The library possesses immeasurable power. It's ancient and unlike anything I’ve ever encountered. It commands the potency of legends and fiction but also exhibits a foreign edge that seems mysterious and infinite. If I connect with it and carry its blessing, I can accomplish great deeds. The desire to help others and perform morally conscious acts brings a measure of greed and desire that feels unfamiliar. For the first time in my life, I want more than just vengeance.
“Go shower. You stink.” Bren’s abrupt command jolts me from my thoughts. He’s almost at the door, but he casts words over his shoulder before he leaves. “I slept with the name last night, and I like it. Let’s tell the others this morning.”
“You slept with it, eh?” I tease him with a snort, but he’s already gone. Sometimes, Bren is a genius. Other times, he puts words together in a way that makes no sense.
I remain in the empty, echoing room and think. The need to protect him, the other humans and creatures that live here, and the building itself overwhelms me for a long minute before yesterday’s discussion creeps in. Bren’s unstable magic could stem from Addington’s interference while he was still in his mother's womb. The experiments might also be the reason for his struggles with the social traits most of us take for granted, Avery’s blindness, and my learning disability.
It’s subjective, but I believe I got off easy. The scenario explains why Addington treated me like a pet project instead of a son, but it also makes him more of a jerk for several reasons. He hated Bren's so-called failings, but they were his doing, not Bren's.

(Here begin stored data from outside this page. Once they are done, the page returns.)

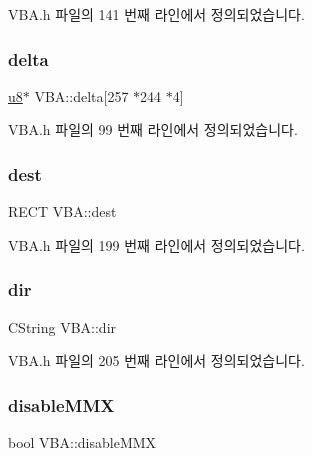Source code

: V\+B\+A.\+h 파일의 141 번째 라인에서 정의되었습니다.

\mbox{\label{class_v_b_a_ae53d4a6574bd47657fa6bd76eabd8543}} 
\subsubsection{\texorpdfstring{delta}{delta}}
{\footnotesize\ttfamily \mbox{\hyperlink{_system_8h_aed742c436da53c1080638ce6ef7d13de}{u8}}$\ast$ V\+B\+A\+::delta\mbox{[}257 $\ast$244 $\ast$4\mbox{]}}



V\+B\+A.\+h 파일의 99 번째 라인에서 정의되었습니다.

\mbox{\label{class_v_b_a_aed77fc82f818810cc87c470768c75e05}} 
\subsubsection{\texorpdfstring{dest}{dest}}
{\footnotesize\ttfamily R\+E\+CT V\+B\+A\+::dest}



V\+B\+A.\+h 파일의 199 번째 라인에서 정의되었습니다.

\mbox{\label{class_v_b_a_a7177c0b51e84b91c6027ea73461c457e}} 
\subsubsection{\texorpdfstring{dir}{dir}}
{\footnotesize\ttfamily C\+String V\+B\+A\+::dir}



V\+B\+A.\+h 파일의 205 번째 라인에서 정의되었습니다.

\mbox{\label{class_v_b_a_ac417f46c467d0fcf095731620ca7de71}} 
\subsubsection{\texorpdfstring{disable\+M\+MX}{disableMMX}}
{\footnotesize\ttfamily bool V\+B\+A\+::disable\+M\+MX}



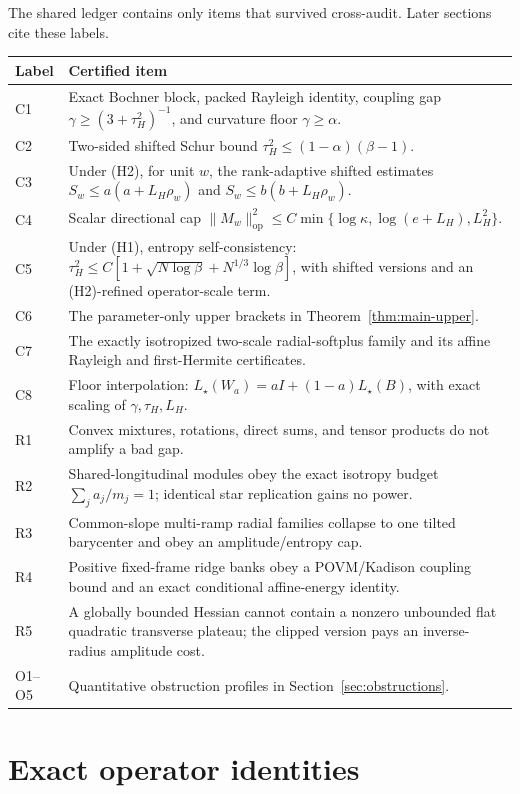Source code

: \documentclass[11pt]{article}
\numberwithin{equation}{section}
\newcommand{\op}{\mathrm{op}}
\begin{document}
The shared ledger contains only items that survived cross-audit.  Later
sections cite these labels.
\begin{longtable}{@{}p{}p{}@{}}
\toprule
Label & Certified item\\
\midrule
\endhead
C1 & Exact Bochner block, packed Rayleigh identity, coupling gap
$\gamma\ge(3+\tau_H^2)^{-1}$, and curvature floor $\gamma\ge\alpha$.\\
C2 & Two-sided shifted Schur bound
$\tau_H^2\le(1-\alpha)(\beta-1)$.\\
C3 & Under (H2), for unit $w$, the rank-adaptive shifted estimates
$S_w\le a(a+L_H\rho_w)$ and $S_w\le b(b+L_H\rho_w)$.\\
C4 & Scalar directional cap
$\|M_w\|_{\op}^2\le C\min\{\log\kappa,\log(e+L_H),L_H^2\}$.\\
C5 & Under (H1), entropy self-consistency:
$\tau_H^2\le C[1+\sqrt{N\log\beta}+N^{1/3}\log\beta]$, with shifted
versions and an (H2)-refined operator-scale term.\\
C6 & The parameter-only upper brackets in Theorem~\ref{thm:main-upper}.\\
C7 & The exactly isotropized two-scale radial-softplus family and its affine
Rayleigh and first-Hermite certificates.\\
C8 & Floor interpolation:
$L_\star(W_a)=aI+(1-a)L_\star(B)$, with exact scaling of
$\gamma,\tau_H,L_H$.\\
R1 & Convex mixtures, rotations, direct sums, and tensor products do not
amplify a bad gap.\\
R2 & Shared-longitudinal modules obey the exact isotropy budget
$\sum_j a_j/m_j=1$; identical star replication gains no power.\\
R3 & Common-slope multi-ramp radial families collapse to one tilted
barycenter and obey an amplitude/entropy cap.\\
R4 & Positive fixed-frame ridge banks obey a POVM/Kadison coupling bound and
an exact conditional affine-energy identity.\\
R5 & A globally bounded Hessian cannot contain a nonzero unbounded flat
quadratic transverse plateau; the clipped version pays an inverse-radius
amplitude cost.\\
O1--O5 & Quantitative obstruction profiles in Section~\ref{sec:obstructions}.\\
\bottomrule
\end{longtable}

\section{Exact operator identities}\label{sec:operator}
\end{document}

According to Zo’s memories, Kodi possessed twisted magic that acted as a weapon against shifters. They made him do horrible things when he was just a kid. Addington tried to play God, and I’m unsurprised by the revelation. I need to put an end to it, though. How many other children or adults have suffered … or are currently suffering? My teeth grind together as I mentally renew my vow to stop him.
Although it’s tempting to stay in the gym forever, Bren’s right. I need a shower. Considering the world might be at stake, I also need to be bold and push out of my comfort zone. I have a suggestion for Zosia that will place both of us into uncharted territory.
When I reach the exit, I turn back to the room. Taking in the view, I bow as if I’m greeting royalty. “Thank you.” My words emerge as a quiet whisper, but I’m confident that the library hears them. It feels idiotic to talk to a building, but I can’t leave without expressing my gratitude.
The fitness room and everything within it will help me maintain my sanity and keep me patient while three other men court my mate. For me, exercise is as crucial as food and water. It could be argued that this is as much a character flaw as Bren’s lack of social cues. I’m obsessed with strengthening my body, and I rarely indulge in anything that might affect that strength. I wouldn’t know who I am without this drive, though. We are who we are – flaws and all.
Chapter 16
Zosia
After I splash some cold water on my face, I feel more prepared for the day despite my lack of sleep. When I crutch into the dining room, I note all four of my guardians present. Warmth spreads through my chest at the sight. Yesterday wasn’t easy, but no one ran away screaming. I consider it a victory.
I pause briefly by the couch to take in the scene because thinking and walking at the same time is more difficult before I have my morning coffee. Bren isn’t bouncing with happiness like yesterday morning, but he’s also not as upset as yesterday afternoon. Shadows darken his celadon eyes to a color more reminiscent of jade.
Kodi scowls at the game console and stacks of games as if he can will himself into solidity; perhaps he can. He didn’t have a typical childhood, and I bet he’s never experienced the fun of mashing buttons, talking to NPC's, and completing quests.